__Input material__.
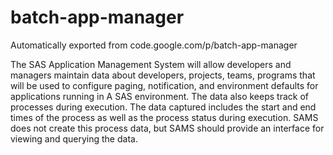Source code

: # batch-app-manager
Automatically exported from code.google.com/p/batch-app-manager

The SAS Application Management System will allow developers and managers maintain data about developers, projects, teams, 
programs that will be used to configure paging, notification, and environment defaults for applications running in A SAS 
environment.  The data also keeps track of processes during execution. The data captured includes the start and end times 
of the process as well as the process status during execution.  SAMS does not create this process data, but SAMS should 
provide an interface for viewing and querying the data.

__Directions__.
In the entries above, how many lines contain the word "batch"? Provide the number alone.

__Problem solution__.
2